McDonnell Douglas, Burdine and progeny allocate respective burdens of production between plaintiff and defendant in a Title VII case. Such allocation sharpens the court’s focus on the elusive element of discriminatory intent and may entitle one side to summary disposition of the case where the other fails in its production burden. 1 Where both sides meet their respective burdens of production, the task remaining for the court is to determine whether the plaintiff has carried the burden of persuasion. Since Burdine, it has been quite clear that the burden of persuasion falls entirely on the plaintiff.

The analysis employed by the Court in its July 1 Order did not specifically set forth *1475 the various steps of the McDonnell Douglas/Burdine analysis. The Court’s July 1 Order did not treat this case as one where Defendant failed in its burden of production. 2 Rather, the Court determined that, taking the evidence as a whole, Plaintiff had carried the burden of persuasion on the factual issue of discriminatory intent. 3

Having reconsidered pursuant to Defendant’s request, however, the Court believes explicit application of the McDonnell Douglas/Burdine criteria would promote clarity. That analysis will now be undertaken.

Plaintiff Wesley made out a prima facie case. He is black; he was eligible for the training he desired; he was rejected in favor of Mr. Collins, a white employee; he was older and had more prior training, experience, and seniority than did Mr. Collins.

Defendant cited as reasons for preferring Mr. Collins over Mr. Wesley Mr. Collins’ punctuality, good attitude, desire, ability to get along with others, and pride in his work. See p. 15, July 1, 1983 Order. Defendant contended that Mr. Wesley had had problems with punctuality. None of Defendant’s witnesses stated whether or not Mr. Wesley lacked a good attitude, lacked desire, lacked ability to get along with others, or failed to take pride in his work.

Defendant’s statement that Mr. Collins had a good attitude, took pride in his work, etc. does not meet Burdine’s requirement that Defendant articulate a “clear and reasonably specific” nondiscriminatory reason for its personnel decision.

It is not clear or reasonably specific.
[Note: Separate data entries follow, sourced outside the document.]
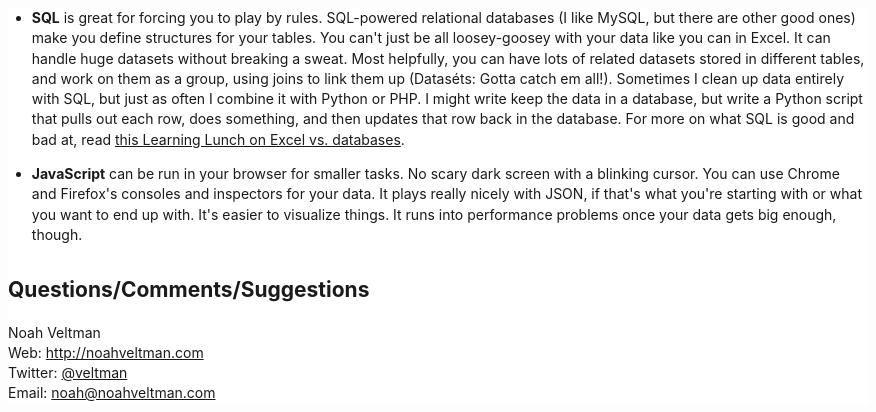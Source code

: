 * **SQL** is great for forcing you to play by rules.  SQL-powered relational databases (I like MySQL, but there are other good ones) make you define structures for your tables.  You can't just be all loosey-goosey with your data like you can in Excel.  It can handle huge datasets without breaking a sweat.  Most helpfully, you can have lots of related datasets stored in different tables, and work on them as a group, using joins to link them up (Datas&eacute;ts:  Gotta catch em all!).  Sometimes I clean up data entirely with SQL, but just as often I combine it with Python or PHP.  I might write keep the data in a database, but write a Python script that pulls out each row, does something, and then updates that row back in the database.  For more on what SQL is good and bad at, read [this Learning Lunch on Excel vs. databases](/databases]).

* **JavaScript** can be run in your browser for smaller tasks.  No scary dark screen with a blinking cursor.  You can use Chrome and Firefox's consoles and inspectors for your data.  It plays really nicely with JSON, if that's what you're starting with or what you want to end up with.  It's easier to visualize things.  It runs into performance problems once your data gets big enough, though.

## Questions/Comments/Suggestions ##
Noah Veltman  
Web: http://noahveltman.com  
Twitter: [@veltman](http://twitter.com/veltman)  
Email: [noah@noahveltman.com](mailto:noah@noahveltman.com)  
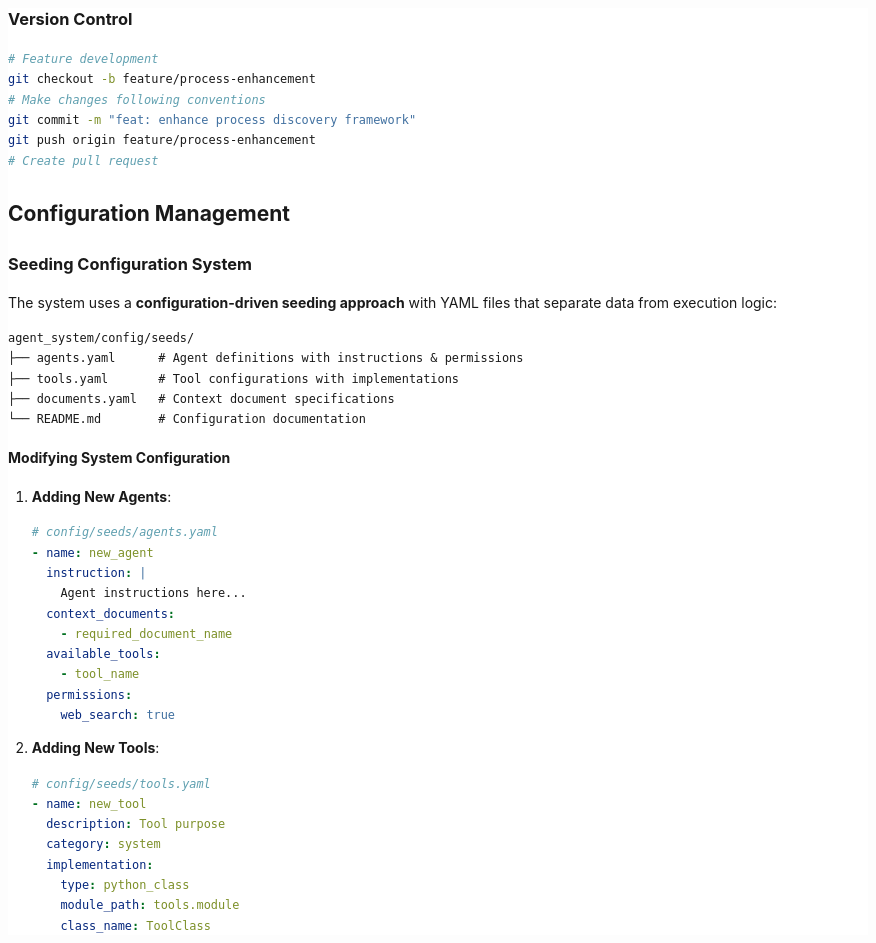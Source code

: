 ### Version Control

```bash
# Feature development
git checkout -b feature/process-enhancement
# Make changes following conventions
git commit -m "feat: enhance process discovery framework"
git push origin feature/process-enhancement
# Create pull request
```

## Configuration Management

### Seeding Configuration System

The system uses a **configuration-driven seeding approach** with YAML files that separate data from execution logic:

```
agent_system/config/seeds/
├── agents.yaml      # Agent definitions with instructions & permissions
├── tools.yaml       # Tool configurations with implementations
├── documents.yaml   # Context document specifications
└── README.md        # Configuration documentation
```

#### Modifying System Configuration

1. **Adding New Agents**:
   ```yaml
   # config/seeds/agents.yaml
   - name: new_agent
     instruction: |
       Agent instructions here...
     context_documents:
       - required_document_name
     available_tools:
       - tool_name
     permissions:
       web_search: true
   ```

2. **Adding New Tools**:
   ```yaml
   # config/seeds/tools.yaml
   - name: new_tool
     description: Tool purpose
     category: system
     implementation:
       type: python_class
       module_path: tools.module
       class_name: ToolClass
   ```
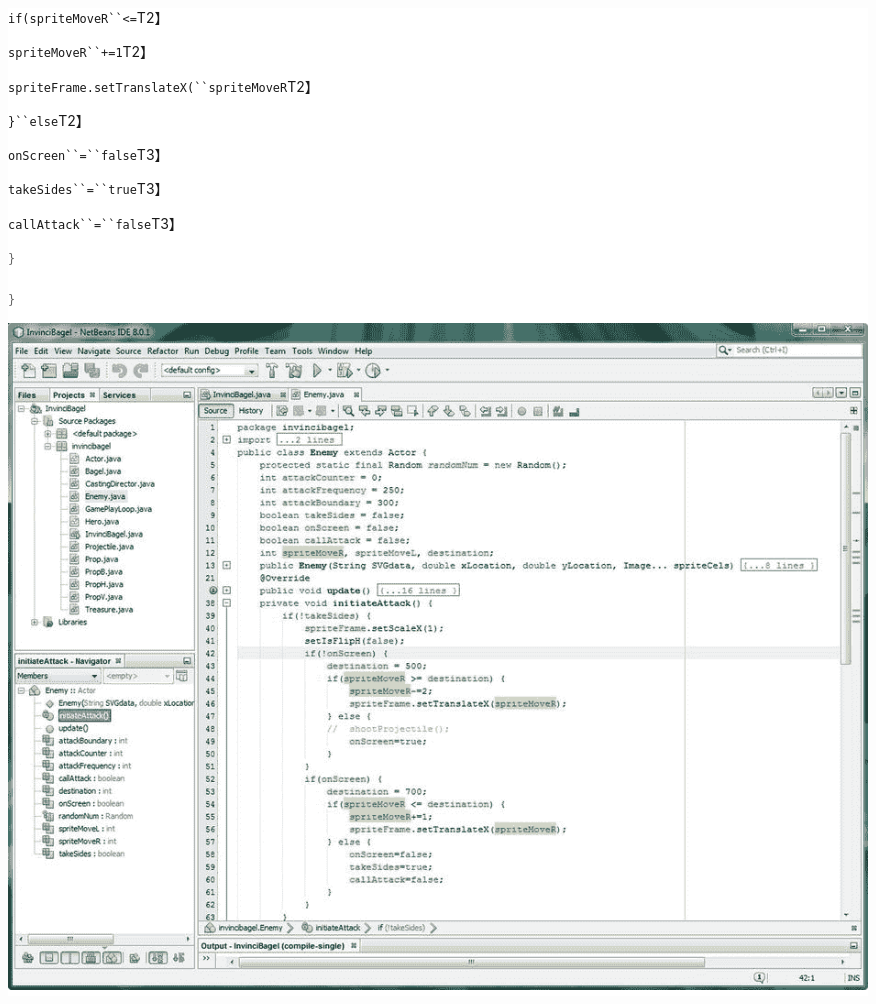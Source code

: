 `if(spriteMoveR``<=`T2】

`spriteMoveR``+=1`T2】

`spriteFrame.setTranslateX(``spriteMoveR`T2】

`}``else`T2】

`onScreen``=``false`T3】

`takeSides``=``true`T3】

`callAttack``=``false`T3】

```java
}

}
```

![A978-1-4842-0415-3_17_Fig37_HTML.jpg](img/A978-1-4842-0415-3_17_Fig37_HTML.jpg)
First, it is not a comparative statement; the Court is left to guess as to how Defendant regarded Mr. Wesley in each of these categories. Secondly, the meaning of these terms is not apparent; their meaning peculiarly depends upon the undisclosed personal *1476 frame of reference of the particular witness.

In addition, the stated subjective reasons fail to meet the Burdine requirement because they are not identifiable on their face as nondiscriminatory reasons. It is well recognized that subjective criteria can be a mechanism for either intentional or unintentional discrimination. See Rowe v. General Motors Corp., 457 F.2d 348, 359 (5th Cir.1972). Thus, a bald assertion that a given employee (for example) “fails to take pride in his work” cannot be assumed to be nondiscriminatory, i.e., free from racial bias. Since the defense witnesses’ statements of subjective reasons for choosing Mr. Collins for dairy/frozen food training instead of Mr. Wesley did not meet Bur-dine’s articulation requirement, it was unnecessary (and indeed inappropriate) for the Court to give their testimony in this regard any weight. 4

Defendant’s statement that Mr. Collins was a “punctual” employee, whereas Mr. Wesley allegedly was not, was a reasonably specific articulation which meets the requirements of Burdine. In the light of all the evidence at the trial, though, the Court finds that Mr. Wesley’s alleged lack of punctuality was not the reason he failed to receive the dairy/frozen food training slot. There was never any entry in his personnel file of tardiness problems. The evidence indicates that although Mr. Wesley was occasionally tardy, this was not a continuing problem and occurred primarily when he first began work for Defendant, and did not own an automobile. Taking into account the statistical evidence discussed at pages 16, 17 and 19 of the July 1 Order, and the new evidence proffered by Defendant, the Court finds that the true reason Mr. Wesley did not receive such promotion was his race.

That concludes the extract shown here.